As crianças constituem simultaneamente um futuro que se deseja brilhante para a Humanidade, mas são também uma das categorias mais vulneráveis da sociedade, carecidas de proteção para as consequências indesejadas da era digital em que vivemos. Os dados são claros: mais de 800 milhões de menores já navegam na net, um número que está a crescer exponencialmente a cada dia que passa. Desde os anos 2000, é verdade que a net abriu novas oportunidades para as jovens gerações, proporcionando plataformas de troca de ideias e de informação. Mas, existem lados negros da web, e um deles é feito de pornografia extrema, violenta e abjeta na qual crianças (desde tenra idade), são vítimas de abusos e exploração sexual e outras formas de gravíssimos atentados à dignidade humana. O mundo está a ficar doente, e só de pensar que existem seres humanos capazes de tamanhas atrocidades, nem que seja pelo consumo de tais produtos pornográficos, é algo que revolve as entranhas de qualquer pessoa com um mínimo de princípios e de sentido ético.

O que mais me impressionou foi o mote dado pelo Papa Francisco (que tive o prazer de cumprimentar) no discurso de abertura da conferência: "temos que banir da face da terra todas as formas de abuso de crianças (…), a divulgação de imagens de abuso e de exploração de menores envolvendo cada vez mais violentas formas sobre crianças cada vez mais jovens". De acordo com estudos recentes, a pornografia está a tomar dramáticas proporções no mundo digital, frequentemente ligada ao tráfico de seres humanos, resultando numa perda alargada da noção de dignidade humana.

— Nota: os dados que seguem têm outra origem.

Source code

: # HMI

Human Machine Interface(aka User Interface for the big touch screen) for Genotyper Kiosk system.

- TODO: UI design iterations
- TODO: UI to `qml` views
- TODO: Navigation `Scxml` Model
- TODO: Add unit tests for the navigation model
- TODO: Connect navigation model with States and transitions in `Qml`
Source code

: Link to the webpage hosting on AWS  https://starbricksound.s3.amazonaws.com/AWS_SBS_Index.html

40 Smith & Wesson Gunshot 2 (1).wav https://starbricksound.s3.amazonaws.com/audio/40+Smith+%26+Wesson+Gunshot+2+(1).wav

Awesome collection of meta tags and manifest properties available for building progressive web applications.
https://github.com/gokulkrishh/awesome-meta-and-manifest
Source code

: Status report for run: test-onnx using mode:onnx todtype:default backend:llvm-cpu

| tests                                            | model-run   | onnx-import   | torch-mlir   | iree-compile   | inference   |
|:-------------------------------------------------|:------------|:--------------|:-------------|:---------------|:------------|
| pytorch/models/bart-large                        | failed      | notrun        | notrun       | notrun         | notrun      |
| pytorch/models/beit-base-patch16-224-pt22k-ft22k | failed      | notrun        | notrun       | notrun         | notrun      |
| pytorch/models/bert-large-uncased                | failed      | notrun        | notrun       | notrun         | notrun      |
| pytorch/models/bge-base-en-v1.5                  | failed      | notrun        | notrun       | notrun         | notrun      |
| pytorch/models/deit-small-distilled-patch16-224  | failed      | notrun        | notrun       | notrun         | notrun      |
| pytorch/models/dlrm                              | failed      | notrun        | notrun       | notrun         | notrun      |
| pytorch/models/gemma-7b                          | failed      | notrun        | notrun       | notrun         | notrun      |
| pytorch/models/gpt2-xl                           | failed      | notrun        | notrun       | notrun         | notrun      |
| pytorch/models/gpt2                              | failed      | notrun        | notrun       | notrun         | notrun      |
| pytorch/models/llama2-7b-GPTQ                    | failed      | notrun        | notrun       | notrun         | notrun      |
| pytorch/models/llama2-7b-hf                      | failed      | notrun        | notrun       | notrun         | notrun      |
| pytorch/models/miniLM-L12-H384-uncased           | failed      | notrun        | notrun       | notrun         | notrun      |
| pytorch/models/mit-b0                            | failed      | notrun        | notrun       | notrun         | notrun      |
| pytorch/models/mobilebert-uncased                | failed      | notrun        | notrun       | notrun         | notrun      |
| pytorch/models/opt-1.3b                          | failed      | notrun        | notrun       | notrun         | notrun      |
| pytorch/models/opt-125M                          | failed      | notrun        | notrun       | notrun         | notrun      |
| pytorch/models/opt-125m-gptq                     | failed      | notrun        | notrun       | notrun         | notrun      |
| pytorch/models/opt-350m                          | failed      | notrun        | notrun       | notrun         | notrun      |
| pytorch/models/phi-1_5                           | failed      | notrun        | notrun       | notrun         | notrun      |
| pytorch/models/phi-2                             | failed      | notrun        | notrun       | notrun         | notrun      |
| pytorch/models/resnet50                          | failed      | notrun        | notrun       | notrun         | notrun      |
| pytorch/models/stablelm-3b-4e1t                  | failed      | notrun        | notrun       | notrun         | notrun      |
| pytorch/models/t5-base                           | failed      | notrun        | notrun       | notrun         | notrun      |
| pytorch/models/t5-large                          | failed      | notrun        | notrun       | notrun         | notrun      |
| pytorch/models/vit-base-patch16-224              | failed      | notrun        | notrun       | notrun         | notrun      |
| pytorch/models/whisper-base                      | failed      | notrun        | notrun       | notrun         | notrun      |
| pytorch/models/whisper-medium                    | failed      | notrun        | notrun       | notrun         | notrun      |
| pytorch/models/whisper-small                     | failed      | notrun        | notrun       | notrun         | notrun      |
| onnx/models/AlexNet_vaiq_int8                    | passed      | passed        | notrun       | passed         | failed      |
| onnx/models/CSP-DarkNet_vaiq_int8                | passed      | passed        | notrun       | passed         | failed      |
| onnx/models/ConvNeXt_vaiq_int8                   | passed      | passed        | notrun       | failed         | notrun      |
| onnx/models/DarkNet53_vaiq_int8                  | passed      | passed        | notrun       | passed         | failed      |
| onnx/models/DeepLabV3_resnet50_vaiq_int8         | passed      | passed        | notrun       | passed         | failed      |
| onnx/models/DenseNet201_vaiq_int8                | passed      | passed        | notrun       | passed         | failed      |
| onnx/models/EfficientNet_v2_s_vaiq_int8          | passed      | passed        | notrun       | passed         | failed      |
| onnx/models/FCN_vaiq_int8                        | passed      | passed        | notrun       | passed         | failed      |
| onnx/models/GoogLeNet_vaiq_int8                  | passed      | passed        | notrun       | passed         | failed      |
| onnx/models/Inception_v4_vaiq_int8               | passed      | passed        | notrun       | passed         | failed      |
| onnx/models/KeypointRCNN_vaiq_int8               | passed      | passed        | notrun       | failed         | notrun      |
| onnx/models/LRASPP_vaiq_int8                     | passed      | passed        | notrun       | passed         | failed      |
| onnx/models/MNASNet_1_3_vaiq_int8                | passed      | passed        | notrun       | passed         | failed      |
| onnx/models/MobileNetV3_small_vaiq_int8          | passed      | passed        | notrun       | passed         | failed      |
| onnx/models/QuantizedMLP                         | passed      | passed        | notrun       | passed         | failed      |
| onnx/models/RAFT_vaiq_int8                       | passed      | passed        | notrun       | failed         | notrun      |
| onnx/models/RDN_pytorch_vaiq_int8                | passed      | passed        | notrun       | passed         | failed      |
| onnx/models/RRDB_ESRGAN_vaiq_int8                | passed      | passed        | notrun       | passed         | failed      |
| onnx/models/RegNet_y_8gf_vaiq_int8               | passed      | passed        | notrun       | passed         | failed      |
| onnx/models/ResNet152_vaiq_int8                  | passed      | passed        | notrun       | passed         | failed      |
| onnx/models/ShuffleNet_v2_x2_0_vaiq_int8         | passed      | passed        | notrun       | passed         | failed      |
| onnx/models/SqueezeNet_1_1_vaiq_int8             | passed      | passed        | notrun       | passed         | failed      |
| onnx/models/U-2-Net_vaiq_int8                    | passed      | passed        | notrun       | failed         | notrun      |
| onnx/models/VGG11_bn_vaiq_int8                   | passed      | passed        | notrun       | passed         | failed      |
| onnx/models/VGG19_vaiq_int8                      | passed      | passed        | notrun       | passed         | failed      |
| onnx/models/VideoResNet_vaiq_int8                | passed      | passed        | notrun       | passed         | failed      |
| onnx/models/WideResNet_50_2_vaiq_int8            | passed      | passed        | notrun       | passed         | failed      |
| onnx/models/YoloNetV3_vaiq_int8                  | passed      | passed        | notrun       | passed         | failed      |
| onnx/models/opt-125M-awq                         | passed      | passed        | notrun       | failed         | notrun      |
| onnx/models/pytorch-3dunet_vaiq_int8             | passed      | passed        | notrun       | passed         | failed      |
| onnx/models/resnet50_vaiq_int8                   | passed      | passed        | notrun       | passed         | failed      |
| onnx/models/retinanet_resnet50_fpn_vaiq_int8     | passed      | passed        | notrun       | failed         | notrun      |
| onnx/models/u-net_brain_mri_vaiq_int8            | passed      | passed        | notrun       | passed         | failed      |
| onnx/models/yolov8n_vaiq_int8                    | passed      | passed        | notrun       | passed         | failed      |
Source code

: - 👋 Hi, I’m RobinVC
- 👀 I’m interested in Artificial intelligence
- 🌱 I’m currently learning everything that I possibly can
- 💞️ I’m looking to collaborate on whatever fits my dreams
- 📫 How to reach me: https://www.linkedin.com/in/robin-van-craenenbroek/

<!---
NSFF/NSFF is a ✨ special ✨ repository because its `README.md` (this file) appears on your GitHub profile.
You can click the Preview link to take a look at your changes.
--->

O que mais perturba o Santo Padre é o facto de "a pornografia estar livremente acessível a menores nos media digitais, conduzindo a graves dependências, comportamentos violentos e relações sexuais e emocionais perturbadas". A idade média dos menores que acedem pela primeira vez a imagens desta natureza é de onze anos (o que quer dizer que há muitos menores com menos idade a aceder…) um número com tendência a descer cada vez mais. A internet trouxe-nos muitos benefícios, mas há que encontrar um equilíbrio entre a liberdade de expressão e o bem geral da sociedade. Daí o apelo do Papa às grandes companhias digitais ali presentes para que não se restrinjam ao papel de meros fornecedores de plataformas tecnológicas, negando-se a ser responsáveis legais e morais pela forma como são usadas. E pediu também aos engenheiros digitais para usarem a inteligência artificial no sentido de desenvolver algoritmos éticos que permitam eliminar imagens ilegais e danosas deste género da circulação online, estabelecendo uma nova ética para o sector. Finalmente, o Papa pediu aos decisores políticos para tomarem todas as medidas legislativas e executivas que forem necessárias. Neste sentido, importa dizer que a União Europeia tem estado (e continuará) a trabalhar em consonância com estas preocupações. “Safer Internet for EU” e "General Data Protection Regulation (GDPR)" falam por si. É expectável para breve uma iniciativa legislativa. Porém, a União Europeia abrange apenas uma parte da Europa, e esta ameaça é global. Os bons exemplos carecem de ser replicados em todas as partes do mundo. Daí a importância do papel dos diferentes credos religiosos associados nesta causa.

Desta conferência saiu um projeto de Plano de Ação que será debatido o mais alargadamente possível no quadro de uma Aliança contra o Abuso e a Exploração Sexual de Crianças. O caminho ainda agora começou. A mensagem final resume-se numa frase: a dignidade da criança é uma responsabilidade civil que nos envolve a todos nós, e a indiferença é imperdoável.